» Task item
Your task is to retype every entry exactly while omitting the pictures.

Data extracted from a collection
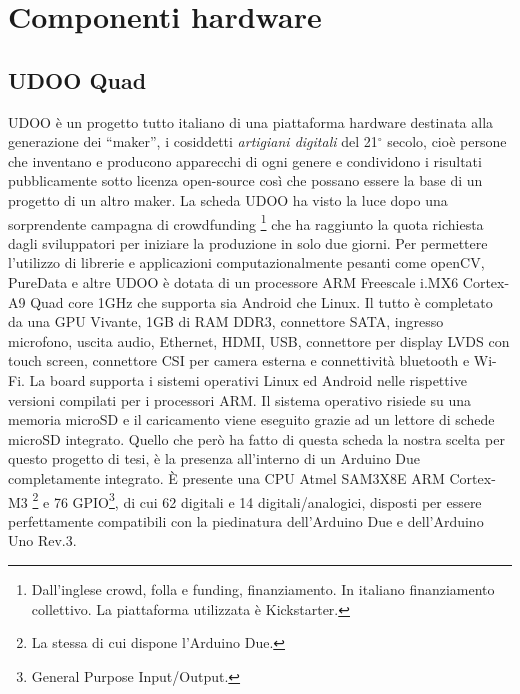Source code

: \chapter{Componenti hardware}
\fancyfoot[C]{\thepage } 
\section{UDOO Quad}
UDOO è un progetto tutto italiano di una piattaforma hardware destinata alla 
generazione dei ``maker'', i cosiddetti \emph{artigiani digitali} del 21$^\circ$ secolo,
cioè persone che inventano e producono apparecchi di ogni genere e condividono i risultati 
pubblicamente sotto licenza open-source così che possano essere la base di un 
progetto di un altro maker. La 
scheda UDOO ha visto la luce dopo una sorprendente campagna di crowdfunding
\footnote{Dall'inglese crowd, folla e funding, finanziamento. In italiano 
finanziamento collettivo. La piattaforma utilizzata è Kickstarter.} che ha raggiunto la quota richiesta dagli sviluppatori 
per iniziare la produzione in solo due giorni. 
Per permettere l'utilizzo di librerie e applicazioni computazionalmente pesanti 
come openCV, PureData e altre UDOO è dotata di un processore ARM Freescale i.MX6 
Cortex-A9 Quad core 1GHz che supporta sia Android che Linux. Il tutto è 
completato da una GPU Vivante, 1GB di RAM DDR3, connettore SATA, ingresso microfono, 
uscita audio, Ethernet, HDMI, USB, connettore per display LVDS 
con touch screen, connettore CSI per camera esterna e connettività bluetooth e 
Wi-Fi. La board supporta i sistemi operativi Linux ed Android nelle rispettive 
versioni compilati per i processori ARM. Il sistema operativo risiede su una memoria 
microSD e il caricamento viene eseguito grazie ad un lettore di schede microSD integrato. 
Quello che però ha fatto di questa scheda la nostra scelta per questo 
progetto di tesi, è la presenza all'interno di un Arduino Due completamente integrato.
È presente una CPU Atmel SAM3X8E ARM Cortex-M3 \footnote{La stessa di cui 
dispone l'Arduino Due.} e 76 GPIO\footnote{General Purpose Input/Output.}, di 
cui 62 digitali e 14 digitali/analogici, disposti per essere perfettamente 
compatibili con la piedinatura dell'Arduino Due e dell'Arduino Uno Rev.3.

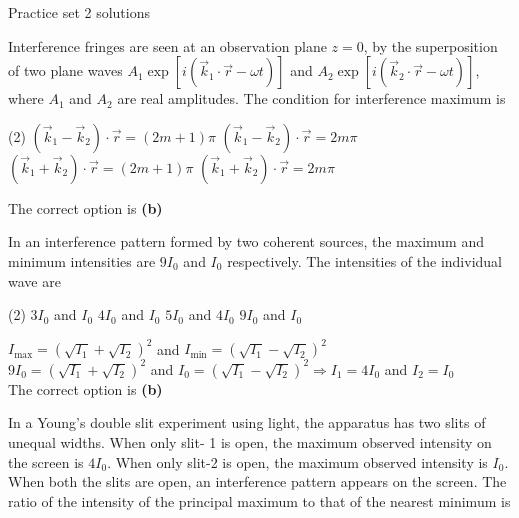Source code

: \newpage
\begin{abox}
	Practice set 2 solutions
	\end{abox}
\begin{enumerate}
\begin{minipage}{\textwidth}
	\item Interference fringes are seen at an observation plane $z=0$, by the superposition of two plane waves $A_{1} \exp \left[i\left(\vec{k}_{1} \cdot \vec{r}-\omega t\right)\right]$ and $A_{2} \exp \left[i\left(\vec{k}_{2} \cdot \vec{r}-\omega t\right)\right]$, where $A_{1}$ and $A_{2}$ are real amplitudes. The condition for interference maximum is
\end{minipage}
\begin{tasks}(2)
	\task[\textbf{A.}] $\left(\vec{k}_{1}-\vec{k}_{2}\right) \cdot \vec{r}=(2 m+1) \pi$
	\task[\textbf{B.}]$\left(\vec{k}_{1}-\vec{k}_{2}\right) \cdot \vec{r}=2 m \pi$
	\task[\textbf{C.}] $\left(\vec{k}_{1}+\vec{k}_{2}\right) \cdot \vec{r}=(2 m+1) \pi$
	\task[\textbf{D.}] $\left(\vec{k}_{1}+\vec{k}_{2}\right) \cdot \vec{r}=2 m \pi$
\end{tasks}
\begin{answer}
	The correct option is \textbf{(b)}
\end{answer}
\begin{minipage}{\textwidth}
	\item In an interference pattern formed by two coherent sources, the maximum and minimum intensities are $9 I_{0}$ and $I_{0}$ respectively. The intensities of the individual wave are
\end{minipage}
\begin{tasks}(2)
	\task[\textbf{A.}] $3 I_{0}$ and $I_{0}$ 
	\task[\textbf{B.}]$4 I_{0}$ and $I_{0}$
	\task[\textbf{C.}]$5 I_{0}$ and $4 I_{0}$
	\task[\textbf{D.}]$9 I_{0}$ and $I_{0}$
\end{tasks}
\begin{answer}
	$I_{\max }=\left(\sqrt{I_{1}}+\sqrt{I_{2}}\right)^{2}$ and $I_{\min }=\left(\sqrt{I_{1}}-\sqrt{I_{2}}\right)^{2}$\\
	$9 I_{0}=\left(\sqrt{I_{1}}+\sqrt{I_{2}}\right)^{2}$ and $I_{0}=\left(\sqrt{I_{1}}-\sqrt{I_{2}}\right)^{2} \Rightarrow I_{1}=4 I_{0}$ and $I_{2}=I_{0}$\\
	The correct option is \textbf{(b)}	
\end{answer}
\begin{minipage}{\textwidth}
	\item In a Young's double slit experiment using light, the apparatus has two slits of unequal widths. When only slit- 1 is open, the maximum observed intensity on the screen is $4 I_{0}$. When only slit-2 is open, the maximum observed intensity is $I_{0}$. When both the slits are open, an interference pattern appears on the screen. The ratio of the intensity of the principal maximum to that of the nearest minimum is

\end{minipage}
\end{enumerate}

» Answer section
Source code

: \chapter{Componenti hardware}
\fancyfoot[C]{\thepage } 
\section{UDOO Quad}
UDOO è un progetto tutto italiano di una piattaforma hardware destinata alla 
generazione dei ``maker'', i cosiddetti \emph{artigiani digitali} del 21$^\circ$ secolo,
cioè persone che inventano e producono apparecchi di ogni genere e condividono i risultati 
pubblicamente sotto licenza open-source così che possano essere la base di un 
progetto di un altro maker. La 
scheda UDOO ha visto la luce dopo una sorprendente campagna di crowdfunding
\footnote{Dall'inglese crowd, folla e funding, finanziamento. In italiano 
finanziamento collettivo. La piattaforma utilizzata è Kickstarter.} che ha raggiunto la quota richiesta dagli sviluppatori 
per iniziare la produzione in solo due giorni. 
Per permettere l'utilizzo di librerie e applicazioni computazionalmente pesanti 
come openCV, PureData e altre UDOO è dotata di un processore ARM Freescale i.MX6 
Cortex-A9 Quad core 1GHz che supporta sia Android che Linux. Il tutto è 
completato da una GPU Vivante, 1GB di RAM DDR3, connettore SATA, ingresso microfono, 
uscita audio, Ethernet, HDMI, USB, connettore per display LVDS 
con touch screen, connettore CSI per camera esterna e connettività bluetooth e 
Wi-Fi. La board supporta i sistemi operativi Linux ed Android nelle rispettive 
versioni compilati per i processori ARM. Il sistema operativo risiede su una memoria 
microSD e il caricamento viene eseguito grazie ad un lettore di schede microSD integrato. 
Quello che però ha fatto di questa scheda la nostra scelta per questo 
progetto di tesi, è la presenza all'interno di un Arduino Due completamente integrato.
È presente una CPU Atmel SAM3X8E ARM Cortex-M3 \footnote{La stessa di cui 
dispone l'Arduino Due.} e 76 GPIO\footnote{General Purpose Input/Output.}, di 
cui 62 digitali e 14 digitali/analogici, disposti per essere perfettamente 
compatibili con la piedinatura dell'Arduino Due e dell'Arduino Uno Rev.3.

Source code

: \newpage
\begin{abox}
	Practice set 2 solutions
	\end{abox}
\begin{enumerate}
\begin{minipage}{\textwidth}
	\item Interference fringes are seen at an observation plane $z=0$, by the superposition of two plane waves $A_{1} \exp \left[i\left(\vec{k}_{1} \cdot \vec{r}-\omega t\right)\right]$ and $A_{2} \exp \left[i\left(\vec{k}_{2} \cdot \vec{r}-\omega t\right)\right]$, where $A_{1}$ and $A_{2}$ are real amplitudes. The condition for interference maximum is
\end{minipage}
\begin{tasks}(2)
	\task[\textbf{A.}] $\left(\vec{k}_{1}-\vec{k}_{2}\right) \cdot \vec{r}=(2 m+1) \pi$
	\task[\textbf{B.}]$\left(\vec{k}_{1}-\vec{k}_{2}\right) \cdot \vec{r}=2 m \pi$
	\task[\textbf{C.}] $\left(\vec{k}_{1}+\vec{k}_{2}\right) \cdot \vec{r}=(2 m+1) \pi$
	\task[\textbf{D.}] $\left(\vec{k}_{1}+\vec{k}_{2}\right) \cdot \vec{r}=2 m \pi$
\end{tasks}
\begin{answer}
	The correct option is \textbf{(b)}
\end{answer}
\begin{minipage}{\textwidth}
	\item In an interference pattern formed by two coherent sources, the maximum and minimum intensities are $9 I_{0}$ and $I_{0}$ respectively. The intensities of the individual wave are
\end{minipage}
\begin{tasks}(2)
	\task[\textbf{A.}] $3 I_{0}$ and $I_{0}$ 
	\task[\textbf{B.}]$4 I_{0}$ and $I_{0}$
	\task[\textbf{C.}]$5 I_{0}$ and $4 I_{0}$
	\task[\textbf{D.}]$9 I_{0}$ and $I_{0}$
\end{tasks}
\begin{answer}
	$I_{\max }=\left(\sqrt{I_{1}}+\sqrt{I_{2}}\right)^{2}$ and $I_{\min }=\left(\sqrt{I_{1}}-\sqrt{I_{2}}\right)^{2}$\\
	$9 I_{0}=\left(\sqrt{I_{1}}+\sqrt{I_{2}}\right)^{2}$ and $I_{0}=\left(\sqrt{I_{1}}-\sqrt{I_{2}}\right)^{2} \Rightarrow I_{1}=4 I_{0}$ and $I_{2}=I_{0}$\\
	The correct option is \textbf{(b)}	
\end{answer}
\begin{minipage}{\textwidth}
	\item In a Young's double slit experiment using light, the apparatus has two slits of unequal widths. When only slit- 1 is open, the maximum observed intensity on the screen is $4 I_{0}$. When only slit-2 is open, the maximum observed intensity is $I_{0}$. When both the slits are open, an interference pattern appears on the screen. The ratio of the intensity of the principal maximum to that of the nearest minimum is

\end{minipage}
\end{enumerate}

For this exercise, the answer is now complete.